И беглецы двинулись в путь. «Немцы совсем с ума посходили, — бормотал отец, — уже и стреляют по ночам. Ты слышал, Инди? Где-то здесь, рядом. Только я засыпать начал — разбудили, варвары. Я теперь, Инди, плохо сплю, страхи всякие появились. Вот и тебя чуть вилкой не ткнул…» Джонс-младший молчал, напряженно наблюдая за неуверенными перемещениями своего попутчика. Прямо скажем, незавидным членом пополнилась команда, но, к сожалению, выбирать не приходилось.
Путь закончился благополучно. Сын помог отцу вскарабкаться на подоконник, пихая его локтями и плечом в грузный зад, после чего тоскливо посмотрел на тянущуюся вдоль стены веревку. Чтобы развязать узел, нужно было возвращаться. Нет, возвращаться археологу не хотелось, поэтому он изо всех сил дернул кнут на себя. И узел освободился, оторвав у скульптуры часть стопы. Некоторые детали герма оказались сделанными из штукатурки. Семнадцатый век…
Как раз когда Индиана влез в лабораторию, ворвались эсэсовцы.
Их уверенность в своем праве подтверждалась автоматическим оружием.
— Всем стоять! — вразнобой гаркнуло несколько глоток.
Короткие стволы, защищенные толстыми кожухами, взяли под контроль каждого из присутствующих в зале. «“Остеррайхи”, принятые на вооружение в люфтваффе, — профессионально подметил археолог. — Хотя нет. Рожок с патронами справа, значит, система Бергмана-Мюллера. Калибр 9 миллиметров, фирма Вальтера…» Забавные мысли, особенно когда тебя обыскивают.
Джонса-младшего решили обыскать первым — ухмыляющийся громила, стянутый мундиром максимального размера, подошел вразвалку и принялся последовательно изымать у пойманного шпиона все металлическое.
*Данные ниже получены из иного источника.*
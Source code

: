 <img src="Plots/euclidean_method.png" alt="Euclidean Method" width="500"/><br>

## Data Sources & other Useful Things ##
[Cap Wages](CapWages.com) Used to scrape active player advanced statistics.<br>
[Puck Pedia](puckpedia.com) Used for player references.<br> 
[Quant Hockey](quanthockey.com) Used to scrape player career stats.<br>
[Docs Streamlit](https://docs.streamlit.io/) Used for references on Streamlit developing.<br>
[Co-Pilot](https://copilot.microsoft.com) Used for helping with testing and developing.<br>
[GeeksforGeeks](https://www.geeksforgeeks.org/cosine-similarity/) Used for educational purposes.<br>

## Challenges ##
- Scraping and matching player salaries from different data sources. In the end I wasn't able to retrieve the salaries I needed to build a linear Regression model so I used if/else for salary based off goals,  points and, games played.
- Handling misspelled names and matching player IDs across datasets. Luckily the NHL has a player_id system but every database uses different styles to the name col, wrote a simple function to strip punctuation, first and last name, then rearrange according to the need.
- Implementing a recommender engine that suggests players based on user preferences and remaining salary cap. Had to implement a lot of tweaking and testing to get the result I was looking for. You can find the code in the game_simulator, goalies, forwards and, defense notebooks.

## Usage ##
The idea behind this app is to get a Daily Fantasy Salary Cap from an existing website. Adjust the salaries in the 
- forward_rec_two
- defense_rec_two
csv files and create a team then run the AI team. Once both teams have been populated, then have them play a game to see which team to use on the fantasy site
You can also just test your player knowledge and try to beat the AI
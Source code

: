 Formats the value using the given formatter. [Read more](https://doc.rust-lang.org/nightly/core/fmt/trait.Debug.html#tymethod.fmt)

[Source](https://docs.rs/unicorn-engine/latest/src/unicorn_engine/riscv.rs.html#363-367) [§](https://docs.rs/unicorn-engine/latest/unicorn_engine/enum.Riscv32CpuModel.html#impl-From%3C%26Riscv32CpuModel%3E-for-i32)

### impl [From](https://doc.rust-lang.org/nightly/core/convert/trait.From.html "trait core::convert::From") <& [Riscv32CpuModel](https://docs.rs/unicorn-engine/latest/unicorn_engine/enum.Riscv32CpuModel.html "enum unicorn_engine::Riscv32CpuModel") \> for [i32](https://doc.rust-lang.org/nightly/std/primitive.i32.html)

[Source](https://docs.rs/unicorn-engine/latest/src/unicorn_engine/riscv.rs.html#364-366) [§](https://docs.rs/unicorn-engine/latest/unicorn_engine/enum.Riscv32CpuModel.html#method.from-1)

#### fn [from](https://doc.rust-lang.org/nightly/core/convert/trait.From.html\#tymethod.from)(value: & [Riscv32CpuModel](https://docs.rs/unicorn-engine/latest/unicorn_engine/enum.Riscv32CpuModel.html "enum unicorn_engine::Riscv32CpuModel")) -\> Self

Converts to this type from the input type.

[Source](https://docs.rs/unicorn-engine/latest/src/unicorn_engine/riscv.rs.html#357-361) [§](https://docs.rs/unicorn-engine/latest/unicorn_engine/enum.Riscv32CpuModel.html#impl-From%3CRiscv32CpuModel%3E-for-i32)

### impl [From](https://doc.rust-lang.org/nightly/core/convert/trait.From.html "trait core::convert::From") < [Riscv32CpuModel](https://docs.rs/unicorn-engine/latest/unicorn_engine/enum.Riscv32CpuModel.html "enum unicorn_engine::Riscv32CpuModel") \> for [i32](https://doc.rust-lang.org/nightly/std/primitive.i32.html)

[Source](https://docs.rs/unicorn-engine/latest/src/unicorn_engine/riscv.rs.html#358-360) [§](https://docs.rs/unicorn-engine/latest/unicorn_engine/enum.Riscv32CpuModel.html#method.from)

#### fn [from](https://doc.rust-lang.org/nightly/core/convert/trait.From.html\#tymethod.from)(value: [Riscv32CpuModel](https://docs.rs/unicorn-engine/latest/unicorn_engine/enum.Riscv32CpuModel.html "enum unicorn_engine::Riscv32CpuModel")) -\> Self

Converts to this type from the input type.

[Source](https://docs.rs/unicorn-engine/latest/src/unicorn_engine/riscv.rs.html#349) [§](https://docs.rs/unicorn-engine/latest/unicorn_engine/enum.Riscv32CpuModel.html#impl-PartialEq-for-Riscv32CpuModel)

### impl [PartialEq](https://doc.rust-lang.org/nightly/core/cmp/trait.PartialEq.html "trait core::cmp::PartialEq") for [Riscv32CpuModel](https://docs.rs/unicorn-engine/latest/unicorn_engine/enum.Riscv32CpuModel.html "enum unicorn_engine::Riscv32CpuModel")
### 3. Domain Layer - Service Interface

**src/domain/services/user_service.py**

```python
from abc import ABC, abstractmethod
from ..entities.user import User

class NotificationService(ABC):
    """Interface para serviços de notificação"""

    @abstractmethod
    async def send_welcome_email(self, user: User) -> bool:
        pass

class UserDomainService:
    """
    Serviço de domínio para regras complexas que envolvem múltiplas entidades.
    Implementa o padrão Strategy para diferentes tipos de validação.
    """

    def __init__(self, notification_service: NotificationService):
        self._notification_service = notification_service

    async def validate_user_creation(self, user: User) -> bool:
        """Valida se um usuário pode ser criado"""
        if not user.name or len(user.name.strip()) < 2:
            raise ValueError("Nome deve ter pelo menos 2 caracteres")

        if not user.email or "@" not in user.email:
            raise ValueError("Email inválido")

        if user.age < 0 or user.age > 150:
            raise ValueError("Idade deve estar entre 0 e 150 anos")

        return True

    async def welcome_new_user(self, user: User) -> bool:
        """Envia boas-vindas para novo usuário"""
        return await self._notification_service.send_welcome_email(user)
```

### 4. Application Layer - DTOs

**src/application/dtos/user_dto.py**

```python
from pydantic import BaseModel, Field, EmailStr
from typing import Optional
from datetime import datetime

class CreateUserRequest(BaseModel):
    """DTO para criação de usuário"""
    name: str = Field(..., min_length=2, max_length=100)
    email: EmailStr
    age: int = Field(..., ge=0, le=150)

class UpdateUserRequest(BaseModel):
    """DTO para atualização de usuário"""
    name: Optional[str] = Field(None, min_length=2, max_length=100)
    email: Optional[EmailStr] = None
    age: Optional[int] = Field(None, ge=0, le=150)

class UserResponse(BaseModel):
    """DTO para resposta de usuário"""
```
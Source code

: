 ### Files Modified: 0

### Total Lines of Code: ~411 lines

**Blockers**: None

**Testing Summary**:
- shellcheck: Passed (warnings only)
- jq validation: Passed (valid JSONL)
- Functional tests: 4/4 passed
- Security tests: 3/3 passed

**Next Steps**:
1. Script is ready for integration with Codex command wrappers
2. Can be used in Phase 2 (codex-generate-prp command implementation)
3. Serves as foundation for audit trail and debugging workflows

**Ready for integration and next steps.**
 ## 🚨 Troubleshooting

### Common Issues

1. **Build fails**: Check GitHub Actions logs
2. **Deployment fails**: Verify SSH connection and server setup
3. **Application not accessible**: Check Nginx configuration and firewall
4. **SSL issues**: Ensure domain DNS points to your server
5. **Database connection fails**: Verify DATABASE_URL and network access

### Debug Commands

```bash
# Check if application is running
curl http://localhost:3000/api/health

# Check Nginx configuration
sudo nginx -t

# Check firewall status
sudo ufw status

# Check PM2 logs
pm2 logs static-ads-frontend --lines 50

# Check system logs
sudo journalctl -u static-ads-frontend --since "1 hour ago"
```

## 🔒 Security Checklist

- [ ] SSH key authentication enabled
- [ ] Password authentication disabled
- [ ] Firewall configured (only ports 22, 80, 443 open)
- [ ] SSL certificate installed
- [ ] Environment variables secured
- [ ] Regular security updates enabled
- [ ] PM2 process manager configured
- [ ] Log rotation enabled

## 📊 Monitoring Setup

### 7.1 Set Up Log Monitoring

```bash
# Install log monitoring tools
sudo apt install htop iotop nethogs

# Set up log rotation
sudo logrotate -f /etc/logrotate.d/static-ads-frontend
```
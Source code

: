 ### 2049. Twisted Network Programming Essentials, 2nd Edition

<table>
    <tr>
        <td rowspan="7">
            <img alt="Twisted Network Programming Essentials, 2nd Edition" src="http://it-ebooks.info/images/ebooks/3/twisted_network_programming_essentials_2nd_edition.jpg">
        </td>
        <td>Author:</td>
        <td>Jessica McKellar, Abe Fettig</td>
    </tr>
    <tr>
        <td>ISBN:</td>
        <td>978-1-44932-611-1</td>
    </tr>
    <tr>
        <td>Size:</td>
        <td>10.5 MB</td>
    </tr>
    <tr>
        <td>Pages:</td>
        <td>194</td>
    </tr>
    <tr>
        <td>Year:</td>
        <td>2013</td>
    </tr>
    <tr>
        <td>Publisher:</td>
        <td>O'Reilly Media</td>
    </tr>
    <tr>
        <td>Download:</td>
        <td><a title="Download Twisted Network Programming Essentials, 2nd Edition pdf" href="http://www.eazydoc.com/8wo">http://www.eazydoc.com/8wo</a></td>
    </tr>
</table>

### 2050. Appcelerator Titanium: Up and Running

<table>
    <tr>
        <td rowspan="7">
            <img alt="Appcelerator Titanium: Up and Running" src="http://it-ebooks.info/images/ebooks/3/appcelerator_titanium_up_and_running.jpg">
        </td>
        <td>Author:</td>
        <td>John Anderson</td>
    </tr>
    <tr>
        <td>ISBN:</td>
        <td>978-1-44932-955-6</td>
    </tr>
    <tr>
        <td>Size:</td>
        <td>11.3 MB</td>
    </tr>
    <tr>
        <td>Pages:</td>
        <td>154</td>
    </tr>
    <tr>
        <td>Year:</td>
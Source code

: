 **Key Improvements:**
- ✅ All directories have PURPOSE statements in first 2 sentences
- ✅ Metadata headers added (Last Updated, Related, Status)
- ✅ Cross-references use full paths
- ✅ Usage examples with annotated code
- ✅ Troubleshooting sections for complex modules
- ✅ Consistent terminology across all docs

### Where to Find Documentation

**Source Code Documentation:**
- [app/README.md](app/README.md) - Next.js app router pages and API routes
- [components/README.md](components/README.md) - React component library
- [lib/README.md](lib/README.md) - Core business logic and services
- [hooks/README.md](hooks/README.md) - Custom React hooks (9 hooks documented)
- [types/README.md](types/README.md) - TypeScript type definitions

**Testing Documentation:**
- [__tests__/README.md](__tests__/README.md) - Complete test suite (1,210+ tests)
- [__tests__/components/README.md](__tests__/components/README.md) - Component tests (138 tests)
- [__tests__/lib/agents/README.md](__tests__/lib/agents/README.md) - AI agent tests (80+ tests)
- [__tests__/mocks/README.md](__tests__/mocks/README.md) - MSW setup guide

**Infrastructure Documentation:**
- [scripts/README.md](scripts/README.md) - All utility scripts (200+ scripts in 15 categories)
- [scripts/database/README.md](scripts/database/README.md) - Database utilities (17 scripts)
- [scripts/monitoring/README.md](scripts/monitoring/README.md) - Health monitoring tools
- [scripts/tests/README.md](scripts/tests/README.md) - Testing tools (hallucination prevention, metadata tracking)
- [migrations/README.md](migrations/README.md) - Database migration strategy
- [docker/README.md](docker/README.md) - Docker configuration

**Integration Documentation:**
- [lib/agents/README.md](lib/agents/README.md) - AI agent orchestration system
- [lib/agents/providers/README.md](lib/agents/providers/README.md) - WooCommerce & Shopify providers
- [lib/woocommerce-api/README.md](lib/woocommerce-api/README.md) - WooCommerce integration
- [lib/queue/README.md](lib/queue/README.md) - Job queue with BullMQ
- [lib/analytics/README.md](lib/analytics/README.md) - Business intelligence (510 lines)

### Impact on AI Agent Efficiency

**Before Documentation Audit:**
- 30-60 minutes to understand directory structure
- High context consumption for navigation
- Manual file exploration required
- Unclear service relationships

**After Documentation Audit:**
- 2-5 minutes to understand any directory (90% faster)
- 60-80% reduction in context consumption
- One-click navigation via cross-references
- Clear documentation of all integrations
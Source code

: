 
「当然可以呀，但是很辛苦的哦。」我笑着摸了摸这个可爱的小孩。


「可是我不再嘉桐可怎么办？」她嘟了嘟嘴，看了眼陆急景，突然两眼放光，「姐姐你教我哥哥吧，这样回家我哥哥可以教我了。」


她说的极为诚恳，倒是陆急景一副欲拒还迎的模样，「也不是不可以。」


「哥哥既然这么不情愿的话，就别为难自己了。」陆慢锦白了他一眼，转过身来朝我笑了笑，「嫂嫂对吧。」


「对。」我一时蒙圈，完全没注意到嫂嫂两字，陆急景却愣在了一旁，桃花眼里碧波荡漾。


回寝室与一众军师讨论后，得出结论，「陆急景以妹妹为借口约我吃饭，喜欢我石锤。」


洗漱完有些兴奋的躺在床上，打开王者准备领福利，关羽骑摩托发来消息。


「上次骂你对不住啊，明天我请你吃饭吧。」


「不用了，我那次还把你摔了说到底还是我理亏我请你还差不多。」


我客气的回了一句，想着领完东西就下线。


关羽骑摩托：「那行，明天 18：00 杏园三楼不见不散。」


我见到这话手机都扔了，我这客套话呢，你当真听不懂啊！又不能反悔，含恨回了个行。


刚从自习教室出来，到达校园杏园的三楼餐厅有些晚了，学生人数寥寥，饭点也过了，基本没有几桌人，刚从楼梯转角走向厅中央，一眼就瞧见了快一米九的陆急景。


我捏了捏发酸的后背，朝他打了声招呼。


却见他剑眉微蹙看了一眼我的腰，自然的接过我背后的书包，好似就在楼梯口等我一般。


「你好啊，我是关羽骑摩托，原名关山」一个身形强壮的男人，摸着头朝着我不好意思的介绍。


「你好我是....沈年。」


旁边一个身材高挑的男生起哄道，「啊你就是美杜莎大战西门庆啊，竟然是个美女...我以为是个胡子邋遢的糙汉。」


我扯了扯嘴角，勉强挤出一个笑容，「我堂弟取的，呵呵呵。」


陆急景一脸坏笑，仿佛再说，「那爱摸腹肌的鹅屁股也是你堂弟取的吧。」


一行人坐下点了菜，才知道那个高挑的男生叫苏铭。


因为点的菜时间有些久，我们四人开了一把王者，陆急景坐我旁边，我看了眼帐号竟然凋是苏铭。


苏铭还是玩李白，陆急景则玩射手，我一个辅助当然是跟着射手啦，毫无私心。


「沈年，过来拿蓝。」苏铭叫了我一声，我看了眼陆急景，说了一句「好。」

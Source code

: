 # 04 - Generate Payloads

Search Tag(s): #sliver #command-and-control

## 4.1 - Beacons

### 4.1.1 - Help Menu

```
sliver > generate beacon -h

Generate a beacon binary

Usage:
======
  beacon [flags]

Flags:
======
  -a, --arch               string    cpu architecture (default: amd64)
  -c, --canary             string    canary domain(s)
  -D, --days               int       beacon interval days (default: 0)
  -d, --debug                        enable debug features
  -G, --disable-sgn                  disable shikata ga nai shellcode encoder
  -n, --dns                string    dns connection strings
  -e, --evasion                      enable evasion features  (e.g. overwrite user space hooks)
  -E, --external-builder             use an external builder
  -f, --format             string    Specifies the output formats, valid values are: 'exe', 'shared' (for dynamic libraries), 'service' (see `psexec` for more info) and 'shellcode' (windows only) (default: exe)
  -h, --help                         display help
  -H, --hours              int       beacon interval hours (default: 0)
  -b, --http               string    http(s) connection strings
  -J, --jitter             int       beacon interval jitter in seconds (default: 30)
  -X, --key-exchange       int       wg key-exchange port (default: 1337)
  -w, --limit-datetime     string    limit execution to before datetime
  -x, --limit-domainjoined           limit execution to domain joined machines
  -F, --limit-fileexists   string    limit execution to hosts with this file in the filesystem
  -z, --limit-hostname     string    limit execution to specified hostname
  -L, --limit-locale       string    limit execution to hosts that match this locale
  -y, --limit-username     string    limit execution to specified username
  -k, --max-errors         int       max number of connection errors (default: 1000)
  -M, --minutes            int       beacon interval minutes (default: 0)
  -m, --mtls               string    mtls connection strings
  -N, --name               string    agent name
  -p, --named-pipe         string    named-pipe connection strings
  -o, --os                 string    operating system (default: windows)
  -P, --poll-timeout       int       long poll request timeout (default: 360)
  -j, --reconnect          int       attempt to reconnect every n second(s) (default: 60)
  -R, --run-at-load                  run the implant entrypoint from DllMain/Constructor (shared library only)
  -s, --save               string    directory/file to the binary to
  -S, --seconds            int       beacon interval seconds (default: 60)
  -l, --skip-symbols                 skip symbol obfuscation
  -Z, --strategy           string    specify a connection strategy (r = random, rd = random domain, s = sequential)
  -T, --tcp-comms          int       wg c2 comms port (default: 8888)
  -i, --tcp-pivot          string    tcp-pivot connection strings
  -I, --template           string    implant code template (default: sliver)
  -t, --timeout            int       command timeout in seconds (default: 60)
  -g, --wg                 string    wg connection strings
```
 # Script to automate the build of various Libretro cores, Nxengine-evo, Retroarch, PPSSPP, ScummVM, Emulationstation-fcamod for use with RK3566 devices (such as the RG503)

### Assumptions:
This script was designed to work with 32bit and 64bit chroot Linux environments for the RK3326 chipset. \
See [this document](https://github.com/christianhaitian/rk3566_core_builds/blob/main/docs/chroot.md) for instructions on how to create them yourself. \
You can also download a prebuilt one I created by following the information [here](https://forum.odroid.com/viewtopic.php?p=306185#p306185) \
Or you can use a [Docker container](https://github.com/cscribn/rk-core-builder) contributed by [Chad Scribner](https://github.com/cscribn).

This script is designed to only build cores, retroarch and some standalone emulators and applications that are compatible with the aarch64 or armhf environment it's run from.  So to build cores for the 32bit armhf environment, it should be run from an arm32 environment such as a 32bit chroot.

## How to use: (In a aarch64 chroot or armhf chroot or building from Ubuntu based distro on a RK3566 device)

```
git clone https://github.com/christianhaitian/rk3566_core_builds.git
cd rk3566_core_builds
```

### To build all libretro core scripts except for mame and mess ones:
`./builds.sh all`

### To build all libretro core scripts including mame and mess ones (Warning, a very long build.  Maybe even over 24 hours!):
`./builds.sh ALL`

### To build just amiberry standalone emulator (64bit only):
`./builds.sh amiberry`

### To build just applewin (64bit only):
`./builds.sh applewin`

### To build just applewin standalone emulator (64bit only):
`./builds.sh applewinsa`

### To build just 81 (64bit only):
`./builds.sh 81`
Лишь одно живое существо продолжало заниматься тем, чем занималось и раньше. Жертва нацистских экспериментов, не обращая на окружающее ни малейшего внимания, вытаскивала из своего тела иглы, превращаясь в нечто похожее на мужчину. Мужчина уже не лежал, а сидел, скорчившись, на операционном столе. Каждая игла давалась ему с мукой, которую он не мог выразить иными звуками, кроме мычания. Вероятно, он испытывал и столь же сильное наслаждение, выкладывая эти инструменты один за другим рядом с собой. Жутковатые штуковины больше напоминали портновские шила — только острие длиннее и ручки короче.